== Given records ==
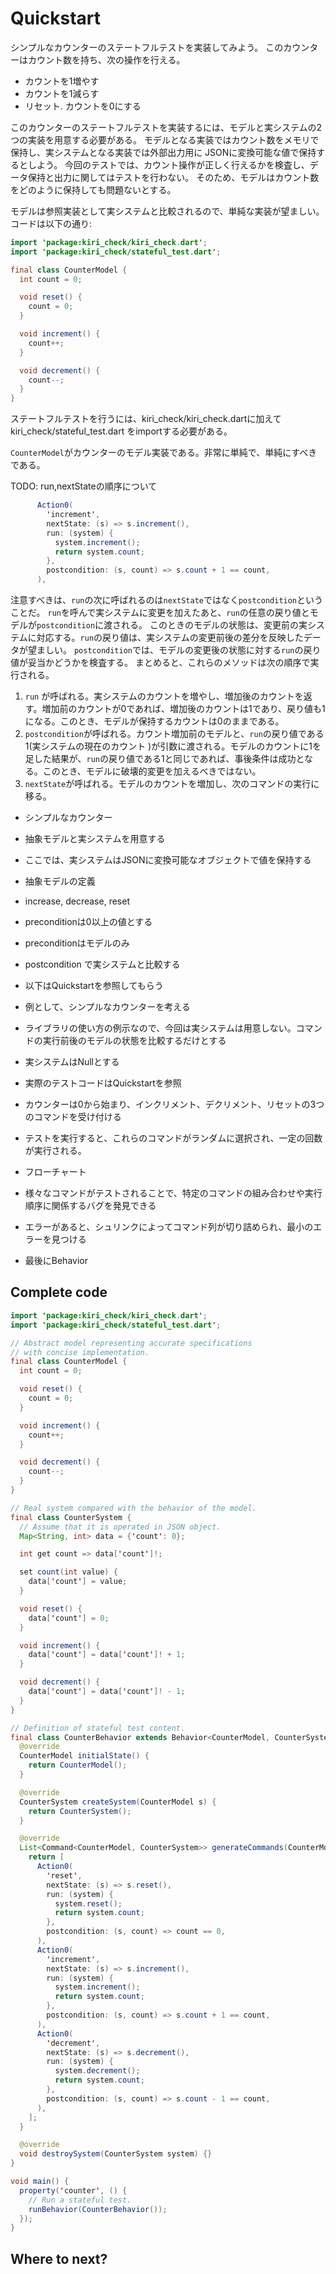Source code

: # Quickstart

シンプルなカウンターのステートフルテストを実装してみよう。
このカウンターはカウント数を持ち、次の操作を行える。

- カウントを1増やす
- カウントを1減らす
- リセット. カウントを0にする

このカウンターのステートフルテストを実装するには、モデルと実システムの2つの実装を用意する必要がある。
モデルとなる実装ではカウント数をメモリで保持し、実システムとなる実装では外部出力用に JSONに変換可能な値で保持するとしよう。
今回のテストでは、カウント操作が正しく行えるかを検査し、データ保持と出力に関してはテストを行わない。
そのため、モデルはカウント数をどのように保持しても問題ないとする。

モデルは参照実装として実システムと比較されるので、単純な実装が望ましい。コードは以下の通り:

```java
import 'package:kiri_check/kiri_check.dart';
import 'package:kiri_check/stateful_test.dart';

final class CounterModel {
  int count = 0;

  void reset() {
    count = 0;
  }

  void increment() {
    count++;
  }

  void decrement() {
    count--;
  }
}
```

ステートフルテストを行うには、kiri_check/kiri_check.dartに加えてkiri_check/stateful_test.dart をimportする必要がある。

`CounterModel`がカウンターのモデル実装である。非常に単純で、単純にすべきである。



TODO: run,nextStateの順序について

```java
      Action0(
        'increment',
        nextState: (s) => s.increment(),
        run: (system) {
          system.increment();
          return system.count;
        },
        postcondition: (s, count) => s.count + 1 == count,
      ),
```

注意すべきは、`run`の次に呼ばれるのは`nextState`ではなく`postcondition`ということだ。
`run`を呼んで実システムに変更を加えたあと、`run`の任意の戻り値とモデルが`postcondition`に渡される。
このときのモデルの状態は、変更前の実システムに対応する。`run`の戻り値は、実システムの変更前後の差分を反映したデータが望ましい。
`postcondition`では、モデルの変更後の状態に対する`run`の戻り値が妥当かどうかを検査する。
まとめると、これらのメソッドは次の順序で実行される。

1. `run` が呼ばれる。実システムのカウントを増やし、増加後のカウントを返す。増加前のカウントが0であれば、増加後のカウントは1であり、戻り値も1になる。このとき、モデルが保持するカウントは0のままである。
2. `postcondition`が呼ばれる。カウント増加前のモデルと、`run`の戻り値である1(実システムの現在のカウント )が引数に渡される。モデルのカウントに1を足した結果が、`run`の戻り値である1と同じであれば、事後条件は成功となる。このとき、モデルに破壊的変更を加えるべきではない。
3. `nextState`が呼ばれる。モデルのカウントを増加し、次のコマンドの実行に移る。



- シンプルなカウンター
- 抽象モデルと実システムを用意する
- ここでは、実システムはJSONに変換可能なオブジェクトで値を保持する

- 抽象モデルの定義
- increase, decrease, reset
- preconditionは0以上の値とする
- preconditionはモデルのみ
- postcondition で実システムと比較する

- 以下はQuickstartを参照してもらう
- 例として、シンプルなカウンターを考える
- ライブラリの使い方の例示なので、今回は実システムは用意しない。コマンドの実行前後のモデルの状態を比較するだけとする
- 実システムはNullとする
- 実際のテストコードはQuickstartを参照
- カウンターは0から始まり、インクリメント、デクリメント、リセットの3つのコマンドを受け付ける
- テストを実行すると、これらのコマンドがランダムに選択され、一定の回数が実行される。
- フローチャート
- 様々なコマンドがテストされることで、特定のコマンドの組み合わせや実行順序に関係するバグを発見できる
- エラーがあると、シュリンクによってコマンド列が切り詰められ、最小のエラーを見つける

- 最後にBehavior

## Complete code

```java
import 'package:kiri_check/kiri_check.dart';
import 'package:kiri_check/stateful_test.dart';

// Abstract model representing accurate specifications
// with concise implementation.
final class CounterModel {
  int count = 0;

  void reset() {
    count = 0;
  }

  void increment() {
    count++;
  }

  void decrement() {
    count--;
  }
}

// Real system compared with the behavior of the model.
final class CounterSystem {
  // Assume that it is operated in JSON object.
  Map<String, int> data = {'count': 0};

  int get count => data['count']!;

  set count(int value) {
    data['count'] = value;
  }

  void reset() {
    data['count'] = 0;
  }

  void increment() {
    data['count'] = data['count']! + 1;
  }

  void decrement() {
    data['count'] = data['count']! - 1;
  }
}

// Definition of stateful test content.
final class CounterBehavior extends Behavior<CounterModel, CounterSystem> {
  @override
  CounterModel initialState() {
    return CounterModel();
  }

  @override
  CounterSystem createSystem(CounterModel s) {
    return CounterSystem();
  }

  @override
  List<Command<CounterModel, CounterSystem>> generateCommands(CounterModel s) {
    return [
      Action0(
        'reset',
        nextState: (s) => s.reset(),
        run: (system) {
          system.reset();
          return system.count;
        },
        postcondition: (s, count) => count == 0,
      ),
      Action0(
        'increment',
        nextState: (s) => s.increment(),
        run: (system) {
          system.increment();
          return system.count;
        },
        postcondition: (s, count) => s.count + 1 == count,
      ),
      Action0(
        'decrement',
        nextState: (s) => s.decrement(),
        run: (system) {
          system.decrement();
          return system.count;
        },
        postcondition: (s, count) => s.count - 1 == count,
      ),
    ];
  }

  @override
  void destroySystem(CounterSystem system) {}
}

void main() {
  property('counter', () {
    // Run a stateful test.
    runBehavior(CounterBehavior());
  });
}
```

## Where to next?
===
■ What to work on: The answer must consist of every line from the data that holds the string "CounterBehavior".

■ Solution below:
final class CounterBehavior extends Behavior<CounterModel, CounterSystem> {
    runBehavior(CounterBehavior());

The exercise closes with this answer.